Restore thread_local states in continuation thread on RPC servers by mrshenli · Pull Request #38512 · pytorch/pytorch

mrshenli · 2020-05-14T22:13:33Z

Stack from ghstack:

Restore thread_local states in continuation thread on RPC servers #38512 Restore thread_local states in continuation thread on RPC servers

As we gradually making the RPC non-blocking on server side, the
processing of the same request can yield-run on different threads.
Hence, we need to populate thread_local states (e.g., ctx id) in
the continuation thread.

Fixes #38439

Differential Revision: D21583642

As we gradually making the RPC non-blocking on server side, the processing of the same request can yield-run on different threads. Hence, we need to populate thread_local states (e.g., ctx id) in the continuation thread. Fixes #38439 [ghstack-poisoned]

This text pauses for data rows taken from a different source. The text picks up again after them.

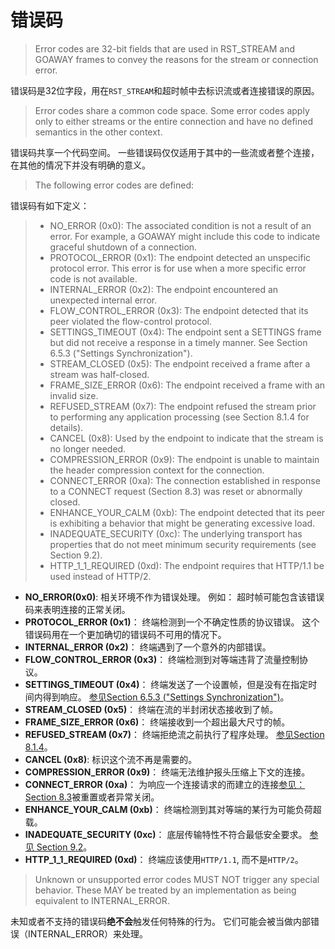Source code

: # 错误码

> Error codes are 32-bit fields that are used in RST_STREAM and GOAWAY   frames to convey the reasons for the stream or connection error.

错误码是32位字段，用在`RST_STREAM`和超时帧中去标识流或者连接错误的原因。

> Error codes share a common code space.  Some error codes apply only   to either streams or the entire connection and have no defined   semantics in the other context.

错误码共享一个代码空间。 一些错误码仅仅适用于其中的一些流或者整个连接，在其他的情况下并没有明确的意义。

> The following error codes are defined:

错误码有如下定义：

> * NO_ERROR (0x0): The associated condition is not a result of an error.  For example, a GOAWAY might include this code to indicate graceful shutdown of a connection.
> * PROTOCOL_ERROR (0x1): The endpoint detected an unspecific protocol error.  This error is for use when a more specific error code is not available.   
> * INTERNAL_ERROR (0x2): The endpoint encountered an unexpected internal error. 
> * FLOW_CONTROL_ERROR (0x3):  The endpoint detected that its peer violated the flow-control protocol.
> * SETTINGS_TIMEOUT (0x4):  The endpoint sent a SETTINGS frame but did not receive a response in a timely manner. See Section 6.5.3 ("Settings Synchronization").  
> * STREAM_CLOSED (0x5):  The endpoint received a frame after a stream  was half-closed.   
> * FRAME_SIZE_ERROR (0x6):  The endpoint received a frame with an invalid size.   
> * REFUSED_STREAM (0x7): The endpoint refused the stream prior to performing any application processing (see Section 8.1.4 for details).   
> * CANCEL (0x8):  Used by the endpoint to indicate that the stream is no longer needed.   
> * COMPRESSION_ERROR (0x9): The endpoint is unable to maintain the header compression context for the connection.   
> * CONNECT_ERROR (0xa):  The connection established in response to a CONNECT request (Section 8.3) was reset or abnormally closed.   
> * ENHANCE_YOUR_CALM (0xb):  The endpoint detected that its peer is exhibiting a behavior that might be generating excessive load.   
> * INADEQUATE_SECURITY (0xc):  The underlying transport has properties that do not meet minimum security requirements (see Section 9.2).   
> * HTTP_1_1_REQUIRED (0xd):  The endpoint requires that HTTP/1.1 be used      instead of HTTP/2.

+ **NO_ERROR(0x0)**: 相关环境不作为错误处理。 例如： 超时帧可能包含该错误码来表明连接的正常关闭。
+ **PROTOCOL_ERROR (0x1)**： 终端检测到一个不确定性质的协议错误。 这个错误码用在一个更加确切的错误码不可用的情况下。
+ **INTERNAL_ERROR (0x2)**： 终端遇到了一个意外的内部错误。
+ **FLOW_CONTROL_ERROR (0x3)**： 终端检测到对等端违背了流量控制协议。
+ **SETTINGS_TIMEOUT (0x4)**： 终端发送了一个设置帧，但是没有在指定时间内得到响应。 [参见Section 6.5.3 ("Settings Synchronization")](https://tools.ietf.org/html/rfc7540#section-6.5.3)。 
+ **STREAM_CLOSED (0x5)**： 终端在流的半封闭状态接收到了帧。
+ **FRAME_SIZE_ERROR (0x6)**： 终端接收到一个超出最大尺寸的帧。
+ **REFUSED_STREAM (0x7)**： 终端拒绝流之前执行了程序处理。 [参见Section 8.1.4](https://tools.ietf.org/html/rfc7540#section-8.1.4)。
+ **CANCEL (0x8)**: 标识这个流不再是需要的。
+ **COMPRESSION_ERROR (0x9)**： 终端无法维护报头压缩上下文的连接。
+ **CONNECT_ERROR (0xa)**： 为响应一个连接请求的而建立的连接[参见：Section 8.3](https://tools.ietf.org/html/rfc7540#section-8.3)被重置或者异常关闭。
+ **ENHANCE_YOUR_CALM (0xb)**： 终端检测到其对等端的某行为可能负荷超载。
+ **INADEQUATE_SECURITY (0xc)**： 底层传输特性不符合最低安全要求。 [参见 Section 9.2](https://tools.ietf.org/html/rfc7540#section-9.2)。
+ **HTTP_1_1_REQUIRED (0xd)**： 终端应该使用`HTTP/1.1`, 而不是`HTTP/2`。

> Unknown or unsupported error codes MUST NOT trigger any special   behavior.  These MAY be treated by an implementation as being   equivalent to INTERNAL_ERROR.

未知或者不支持的错误码**绝不会**触发任何特殊的行为。 它们可能会被当做内部错误（INTERNAL_ERROR）来处理。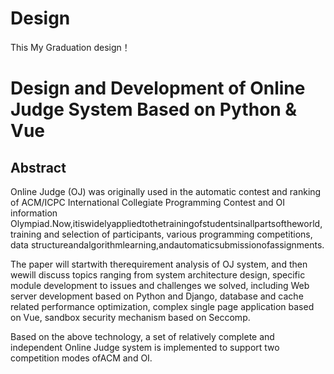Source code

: # Design
This My Graduation design！
# Design and Development of Online Judge System Based on Python & Vue
## Abstract
  Online Judge (OJ) was originally used in the automatic contest and ranking of ACM/ICPC International Collegiate Programming Contest and OI information Olympiad.Now,itiswidelyappliedtothetrainingofstudentsinallpartsoftheworld, training and selection of participants, various programming competitions, data structureandalgorithmlearning,andautomaticsubmissionofassignments.
  
  The paper will startwith therequirement analysis of OJ system, and then wewill discuss topics ranging from system architecture design, specific module development to issues and challenges we solved, including Web server development based on Python and Django, database and cache related performance optimization, complex single page application based on Vue, sandbox security mechanism based on Seccomp.
  
  Based on the above technology, a set of relatively complete and independent Online Judge system is implemented to support two competition modes ofACM and OI.
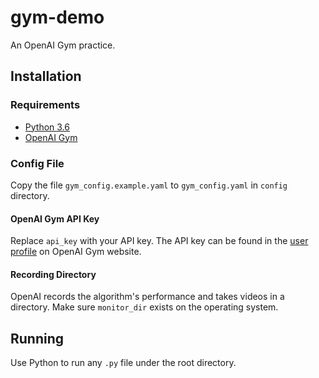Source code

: # gym-demo

An OpenAI Gym practice.

## Installation

### Requirements

- [Python 3.6](https://www.continuum.io/)
- [OpenAI Gym](https://github.com/openai/gym#installation)

### Config File

Copy the file `gym_config.example.yaml` to `gym_config.yaml` in `config` directory.

#### OpenAI Gym API Key

Replace `api_key` with your API key. The API key can be found in the [user profile](https://gym.openai.com/settings/profile) on OpenAI Gym website.

#### Recording Directory

OpenAI records the algorithm's performance and takes videos in a directory. Make sure `monitor_dir` exists on the operating system.

## Running

Use Python to run any `.py` file under the root directory.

…servers" As we gradually making the RPC non-blocking on server side, the processing of the same request can yield-run on different threads. Hence, we need to populate thread_local states (e.g., ctx id) in the continuation thread. Fixes #38439 [ghstack-poisoned]

mrshenli · 2020-05-14T22:17:11Z

+        return t3
+
+    @dist_init
+    def test_thread_local_context_id(self):


I confirm that this test fails without this fix.

…servers" As we gradually making the RPC non-blocking on server side, the processing of the same request can yield-run on different threads. Hence, we need to populate thread_local states (e.g., ctx id) in the continuation thread. Fixes #38439 [ghstack-poisoned]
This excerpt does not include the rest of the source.